Below are some entries; report how many of their lines contain the word "begin", giving nothing besides the number.

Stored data
□ □ □ □ □ □ □

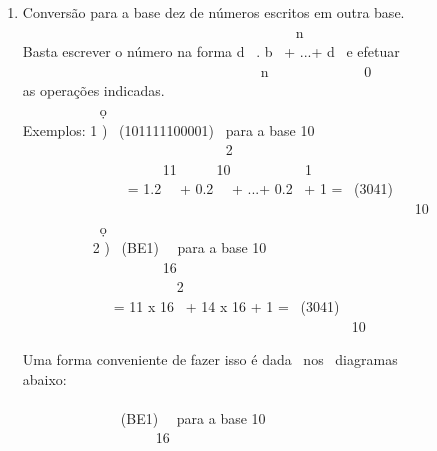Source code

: \documentclass[a4paper,12pt]{article}
\begin{document}
\begin{enumerate}[label=\alph*), align=left, leftmargin=1.5em, labelsep=-0.5em, itemsep=1em, topsep=1.5em]
\item Conversão para a base dez de números escritos em outra base.\\[-0.5em]
\phantom \ \ \ \ \ \ \ \ \ \ \ \ \ \ \ \ \ \ \ \ \ \ \ \ \ \ \ \ \ \ \ \ \ \ \ \ \ \ \ n\\[-1em]
Basta escrever o número na forma d \ . b \ + ...+ d \ e efetuar\\[-1em]
\phantom \ \ \ \ \ \ \ \ \ \ \ \ \ \ \ \ \ \ \ \ \ \ \ \ \ \ \ \ \ \ \ \ \ \ n \ \ \ \ \ \ \ \ \ \ \ \ \ 0\\[-0.5em]
as operações indicadas.\\[0.5em]
\phantom \ \ \ \ \ \ \ \ \ \ \ \d{o}\\[-1.2em]
Exemplos: 1 ) \ (101111100001) \ para a base 10\\[-1em]
\phantom \ \ \ \ \ \ \ \ \ \ \ \ \ \ \ \ \ \ \ \ \ \ \ \ \ \ \ \ \ 2\\[-0.5em]
\phantom \ \ \ \ \ \ \ \ \ \ \ \ \ \ \ \ \ \ \ \ 11 \ \ \ \ \ 10 \ \ \ \ \ \ \ \ \ \ 1\\[-1em]
\phantom \ \ \ \ \ \ \ \ \ \ \ \ \ \ \ = 1.2 \ \ + 0.2 \ \ + ...+ 0.2 \ + 1 = \ (3041)\\[-1em]
\phantom \ \ \ \ \ \ \ \ \ \ \ \ \ \ \ \ \ \ \ \ \ \ \ \ \ \ \ \ \ \ \ \ \ \ \ \ \ \ \ \ \ \ \ \ \ \ \ \ \ \ \ \ \ \ \ \ 10\\[1em]
\phantom \ \ \ \ \ \ \ \ \ \ \ \d{o}\\[-1.2em]
\phantom \ \ \ \ \ \ \ \ \ \ 2 ) \ (BE1) \ \ para a base 10\\[-1em]
\phantom \ \ \ \ \ \ \ \ \ \ \ \ \ \ \ \ \ \ \ \ 16\\
\phantom \ \ \ \ \ \ \ \ \ \ \ \ \ \ \ \ \ \ \ \ \ \ 2\\[-1em]
\phantom \ \ \ \ \ \ \ \ \ \ \ \ \ = 11 x 16 \ + 14 x 16 + 1 = \ (3041)\\[-1em]
\phantom \ \ \ \ \ \ \ \ \ \ \ \ \ \ \ \ \ \ \ \ \ \ \ \ \ \ \ \ \ \ \ \ \ \ \ \ \ \ \ \ \ \ \ \ \ \ \ 10\\[1em]

\newpage

\noindent Uma forma conveniente de fazer isso é dada \ nos \ diagramas \\
abaixo:\\\\[-1em]
\phantom \ \ \ \ \ \ \ \ \ \ \ \ \ \ (BE1) \ \ para a base 10\\[-1em]
\phantom \ \ \ \ \ \ \ \ \ \ \ \ \ \ \ \ \ \ \ 16\\[-0.5em]


\end{enumerate}
\end{document}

□ □ □ □ □ □ □

→ EXERCISE SOLUTION: 2